:: TASK DESCRIPTION ::
Every entry below has to appear again in your reply, word for word, but no picture may.

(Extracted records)
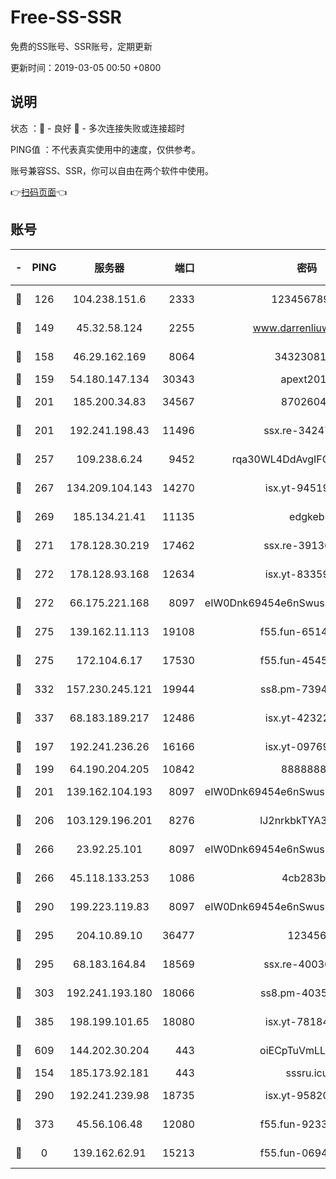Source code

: # Free-SS-SSR

免费的SS账号、SSR账号，定期更新

更新时间：2019-03-05 00:50 +0800

## 说明

状态     ：🙂 - 良好 🙁 - 多次连接失败或连接超时

PING值   ：不代表真实使用中的速度，仅供参考。

账号兼容SS、SSR，你可以自由在两个软件中使用。

👉[扫码页面](https://liesauer.github.io/free-ss-ssr.github.io/)👈

## 账号

|-|PING|服务器|端口|密码|加密方式|区域|
|:----:|:----:|:-----:|-----:|:----:|:----:|:----:|
|🙂|126|104.238.151.6|2333|12345678900|aes-256-cfb|JP|
|🙂|149|45.32.58.124|2255|www.darrenliuwei.com|aes-256-cfb|JP|
|🙂|158|46.29.162.169|8064|3432308177|aes-256-cfb|RU|
|🙂|159|54.180.147.134|30343|apext2019|chacha20|KR|
|🙂|201|185.200.34.83|34567|87026045|aes-256-cfb|US|
|🙂|201|192.241.198.43|11496|ssx.re-34247087|aes-256-cfb|US|
|🙂|257|109.238.6.24|9452|rqa30WL4DdAvgIFG6Fs3znzTa|aes-256-cfb|FR|
|🙂|267|134.209.104.143|14270|isx.yt-94519084|aes-256-cfb|SG|
|🙂|269|185.134.21.41|11135|edgkeb|aes-256-cfb|GB|
|🙂|271|178.128.30.219|17462|ssx.re-39136705|aes-256-cfb|SG|
|🙂|272|178.128.93.168|12634|isx.yt-83359917|aes-256-cfb|SG|
|🙂|272|66.175.221.168|8097|eIW0Dnk69454e6nSwuspv9DmS201tQ0D|aes-256-cfb|US|
|🙂|275|139.162.11.113|19108|f55.fun-65147791|aes-256-cfb|SG|
|🙂|275|172.104.6.17|17530|f55.fun-45452436|aes-256-cfb|US|
|🙂|332|157.230.245.121|19944|ss8.pm-73943906|aes-256-cfb|SG|
|🙂|337|68.183.189.217|12486|isx.yt-42322942|aes-256-cfb|SG|
|🙂|197|192.241.236.26|16166|isx.yt-09769627|aes-256-cfb|US|
|🙂|199|64.190.204.205|10842|88888888|rc4-md5|US|
|🙂|201|139.162.104.193|8097|eIW0Dnk69454e6nSwuspv9DmS201tQ0D|aes-256-cfb|JP|
|🙂|206|103.129.196.201|8276|lJ2nrkbkTYA30wv0|aes-256-cfb|US|
|🙂|266|23.92.25.101|8097|eIW0Dnk69454e6nSwuspv9DmS201tQ0D|aes-256-cfb|US|
|🙂|266|45.118.133.253|1086|4cb283b8|aes-256-cfb|SG|
|🙂|290|199.223.119.83|8097|eIW0Dnk69454e6nSwuspv9DmS201tQ0D|aes-256-cfb|US|
|🙂|295|204.10.89.10|36477|123456|aes-256-cfb|US|
|🙂|295|68.183.164.84|18569|ssx.re-40036320|aes-256-cfb|US|
|🙂|303|192.241.193.180|18066|ss8.pm-40352381|aes-256-cfb|US|
|🙂|385|198.199.101.65|18080|isx.yt-78184489|aes-256-cfb|US|
|🙂|609|144.202.30.204|443|oiECpTuVmLLxk4Ts|aes-256-cfb|US|
|🙁|154|185.173.92.181|443|sssru.icu|rc4-md5|RU|
|🙁|290|192.241.239.98|18735|isx.yt-95820139|aes-256-cfb|US|
|🙁|373|45.56.106.48|12080|f55.fun-92337003|aes-256-cfb|US|
|🙁|0|139.162.62.91|15213|f55.fun-06942525|aes-256-cfb|SG|

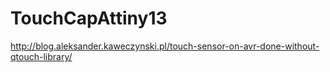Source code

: # TouchCapAttiny13

http://blog.aleksander.kaweczynski.pl/touch-sensor-on-avr-done-without-qtouch-library/
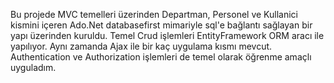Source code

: Bu projede MVC temelleri üzerinden Departman, Personel ve Kullanici kismini içeren Ado.Net databasefirst mimariyle sql'e bağlantı sağlayan bir yapı üzerinden kuruldu.
Temel Crud işlemleri EntityFramework ORM aracı ile yapılıyor. Aynı zamanda Ajax ile bir kaç uygulama kısmı mevcut. 
Authentication ve Authorization işlemleri de temel olarak öğrenme amaçlı uyguladım. 
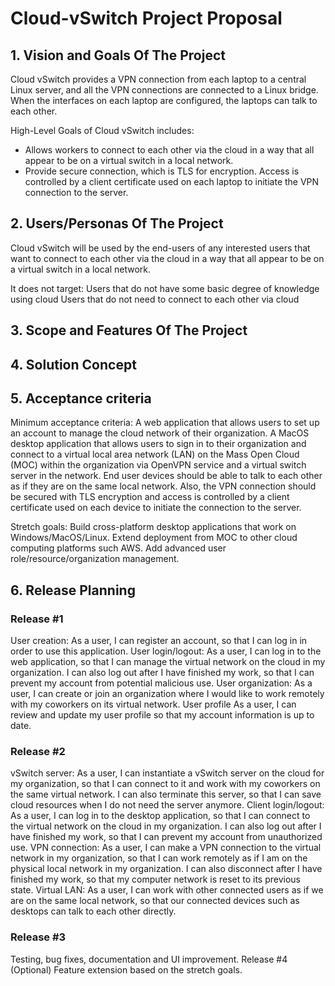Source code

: # Cloud-vSwitch Project Proposal

## 1. Vision and Goals Of The Project
Cloud vSwitch provides a VPN connection from each laptop to a central Linux server, and all the VPN connections are connected to a Linux bridge. When the interfaces on each laptop are configured, the laptops can talk to each other. 

High-Level Goals of Cloud vSwitch includes: 
* Allows workers to connect to each other via the cloud in a way that all appear to be on a virtual switch in a local network.
* Provide secure connection, which is TLS for encryption. Access is controlled by a client certificate used on each laptop to initiate the VPN connection to the server. 

## 2. Users/Personas Of The Project
Cloud vSwitch will be used by the end-users of any interested users that want to connect to each other via the cloud in a way that all appear to be on a virtual switch in a local network.

It does not target:
Users that do not have some basic degree of knowledge using cloud
Users that do not need to connect to each other via cloud
## 3. Scope and Features Of The Project



## 4. Solution Concept



## 5. Acceptance criteria
Minimum acceptance criteria:
A web application that allows users to set up an account to manage the cloud network of their organization.
A MacOS desktop application that allows users to sign in to their organization and connect to a virtual local area network (LAN) on the Mass Open Cloud (MOC) within the organization via OpenVPN service and a virtual switch server in the network. 
End user devices should be able to talk to each other as if they are on the same local network. Also, the VPN connection should be secured with TLS encryption and access is controlled by a client certificate used on each device to initiate the connection to the server.

Stretch goals:
Build cross-platform desktop applications that work on Windows/MacOS/Linux.
Extend deployment from MOC to other cloud computing platforms such AWS.
Add advanced user role/resource/organization management.

## 6. Release Planning
### Release #1 
User creation: 
As a user, I can register an account, so that I can log in in order to use this application.
User login/logout:
As a user, I can log in to the web application, so that I can manage the virtual network on the cloud in my organization. I can also log out after I have finished my work, so that I can prevent my account from potential malicious use.
User organization:
As a user, I can create or join an organization where I would like to work remotely with my coworkers on its virtual network.
User profile
As a user, I can review and update my user profile so that my account information is up to date.

### Release #2 
vSwitch server:
As a user, I can instantiate a vSwitch server on the cloud for my organization, so that I can connect to it and work with my coworkers on the same virtual network. I can also terminate this server, so that I can save cloud resources when I do not need the server anymore. 
Client login/logout:
As a user, I can log in to the desktop application, so that I can connect to the virtual network on the cloud in my organization. I can also log out after I have finished my work, so that I can prevent my account from unauthorized use.
VPN connection: 
As a user, I can make a VPN connection to the virtual network in my organization, so that I can work remotely as if I am on the physical local network in my organization. I can also disconnect after I have finished my work, so that my computer network is reset to its previous state.
Virtual LAN:
As a user, I can work with other connected users as if we are on the same local network, so that our connected devices such as desktops can talk to each other directly.

### Release #3
Testing, bug fixes, documentation and UI improvement. 
Release #4 (Optional)
Feature extension based on the stretch goals.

:: TASK RESULT ::
Source code

: # Free-SS-SSR

免费的SS账号、SSR账号，定期更新

更新时间：2019-03-05 00:50 +0800

## 说明

状态     ：🙂 - 良好 🙁 - 多次连接失败或连接超时

PING值   ：不代表真实使用中的速度，仅供参考。

账号兼容SS、SSR，你可以自由在两个软件中使用。

👉[扫码页面](https://liesauer.github.io/free-ss-ssr.github.io/)👈

## 账号

|-|PING|服务器|端口|密码|加密方式|区域|
|:----:|:----:|:-----:|-----:|:----:|:----:|:----:|
|🙂|126|104.238.151.6|2333|12345678900|aes-256-cfb|JP|
|🙂|149|45.32.58.124|2255|www.darrenliuwei.com|aes-256-cfb|JP|
|🙂|158|46.29.162.169|8064|3432308177|aes-256-cfb|RU|
|🙂|159|54.180.147.134|30343|apext2019|chacha20|KR|
|🙂|201|185.200.34.83|34567|87026045|aes-256-cfb|US|
|🙂|201|192.241.198.43|11496|ssx.re-34247087|aes-256-cfb|US|
|🙂|257|109.238.6.24|9452|rqa30WL4DdAvgIFG6Fs3znzTa|aes-256-cfb|FR|
|🙂|267|134.209.104.143|14270|isx.yt-94519084|aes-256-cfb|SG|
|🙂|269|185.134.21.41|11135|edgkeb|aes-256-cfb|GB|
|🙂|271|178.128.30.219|17462|ssx.re-39136705|aes-256-cfb|SG|
|🙂|272|178.128.93.168|12634|isx.yt-83359917|aes-256-cfb|SG|
|🙂|272|66.175.221.168|8097|eIW0Dnk69454e6nSwuspv9DmS201tQ0D|aes-256-cfb|US|
|🙂|275|139.162.11.113|19108|f55.fun-65147791|aes-256-cfb|SG|
|🙂|275|172.104.6.17|17530|f55.fun-45452436|aes-256-cfb|US|
|🙂|332|157.230.245.121|19944|ss8.pm-73943906|aes-256-cfb|SG|
|🙂|337|68.183.189.217|12486|isx.yt-42322942|aes-256-cfb|SG|
|🙂|197|192.241.236.26|16166|isx.yt-09769627|aes-256-cfb|US|
|🙂|199|64.190.204.205|10842|88888888|rc4-md5|US|
|🙂|201|139.162.104.193|8097|eIW0Dnk69454e6nSwuspv9DmS201tQ0D|aes-256-cfb|JP|
|🙂|206|103.129.196.201|8276|lJ2nrkbkTYA30wv0|aes-256-cfb|US|
|🙂|266|23.92.25.101|8097|eIW0Dnk69454e6nSwuspv9DmS201tQ0D|aes-256-cfb|US|
|🙂|266|45.118.133.253|1086|4cb283b8|aes-256-cfb|SG|
|🙂|290|199.223.119.83|8097|eIW0Dnk69454e6nSwuspv9DmS201tQ0D|aes-256-cfb|US|
|🙂|295|204.10.89.10|36477|123456|aes-256-cfb|US|
|🙂|295|68.183.164.84|18569|ssx.re-40036320|aes-256-cfb|US|
|🙂|303|192.241.193.180|18066|ss8.pm-40352381|aes-256-cfb|US|
|🙂|385|198.199.101.65|18080|isx.yt-78184489|aes-256-cfb|US|
|🙂|609|144.202.30.204|443|oiECpTuVmLLxk4Ts|aes-256-cfb|US|
|🙁|154|185.173.92.181|443|sssru.icu|rc4-md5|RU|
|🙁|290|192.241.239.98|18735|isx.yt-95820139|aes-256-cfb|US|
|🙁|373|45.56.106.48|12080|f55.fun-92337003|aes-256-cfb|US|
|🙁|0|139.162.62.91|15213|f55.fun-06942525|aes-256-cfb|SG|

Source code

: # TouchCapAttiny13

http://blog.aleksander.kaweczynski.pl/touch-sensor-on-avr-done-without-qtouch-library/
Source code

: Bu projede MVC temelleri üzerinden Departman, Personel ve Kullanici kismini içeren Ado.Net databasefirst mimariyle sql'e bağlantı sağlayan bir yapı üzerinden kuruldu.
Temel Crud işlemleri EntityFramework ORM aracı ile yapılıyor. Aynı zamanda Ajax ile bir kaç uygulama kısmı mevcut. 
Authentication ve Authorization işlemleri de temel olarak öğrenme amaçlı uyguladım. 
Source code

: # Cloud-vSwitch Project Proposal

## 1. Vision and Goals Of The Project
Cloud vSwitch provides a VPN connection from each laptop to a central Linux server, and all the VPN connections are connected to a Linux bridge. When the interfaces on each laptop are configured, the laptops can talk to each other. 

High-Level Goals of Cloud vSwitch includes: 
* Allows workers to connect to each other via the cloud in a way that all appear to be on a virtual switch in a local network.
* Provide secure connection, which is TLS for encryption. Access is controlled by a client certificate used on each laptop to initiate the VPN connection to the server. 

## 2. Users/Personas Of The Project
Cloud vSwitch will be used by the end-users of any interested users that want to connect to each other via the cloud in a way that all appear to be on a virtual switch in a local network.

It does not target:
Users that do not have some basic degree of knowledge using cloud
Users that do not need to connect to each other via cloud
## 3. Scope and Features Of The Project



## 4. Solution Concept



## 5. Acceptance criteria
Minimum acceptance criteria:
A web application that allows users to set up an account to manage the cloud network of their organization.
A MacOS desktop application that allows users to sign in to their organization and connect to a virtual local area network (LAN) on the Mass Open Cloud (MOC) within the organization via OpenVPN service and a virtual switch server in the network. 
End user devices should be able to talk to each other as if they are on the same local network. Also, the VPN connection should be secured with TLS encryption and access is controlled by a client certificate used on each device to initiate the connection to the server.

Stretch goals:
Build cross-platform desktop applications that work on Windows/MacOS/Linux.
Extend deployment from MOC to other cloud computing platforms such AWS.
Add advanced user role/resource/organization management.

## 6. Release Planning
### Release #1 
User creation: 
As a user, I can register an account, so that I can log in in order to use this application.
User login/logout:
As a user, I can log in to the web application, so that I can manage the virtual network on the cloud in my organization. I can also log out after I have finished my work, so that I can prevent my account from potential malicious use.
User organization:
As a user, I can create or join an organization where I would like to work remotely with my coworkers on its virtual network.
User profile
As a user, I can review and update my user profile so that my account information is up to date.

### Release #2 
vSwitch server:
As a user, I can instantiate a vSwitch server on the cloud for my organization, so that I can connect to it and work with my coworkers on the same virtual network. I can also terminate this server, so that I can save cloud resources when I do not need the server anymore. 
Client login/logout:
As a user, I can log in to the desktop application, so that I can connect to the virtual network on the cloud in my organization. I can also log out after I have finished my work, so that I can prevent my account from unauthorized use.
VPN connection: 
As a user, I can make a VPN connection to the virtual network in my organization, so that I can work remotely as if I am on the physical local network in my organization. I can also disconnect after I have finished my work, so that my computer network is reset to its previous state.
Virtual LAN:
As a user, I can work with other connected users as if we are on the same local network, so that our connected devices such as desktops can talk to each other directly.

### Release #3
Testing, bug fixes, documentation and UI improvement. 
Release #4 (Optional)
Feature extension based on the stretch goals.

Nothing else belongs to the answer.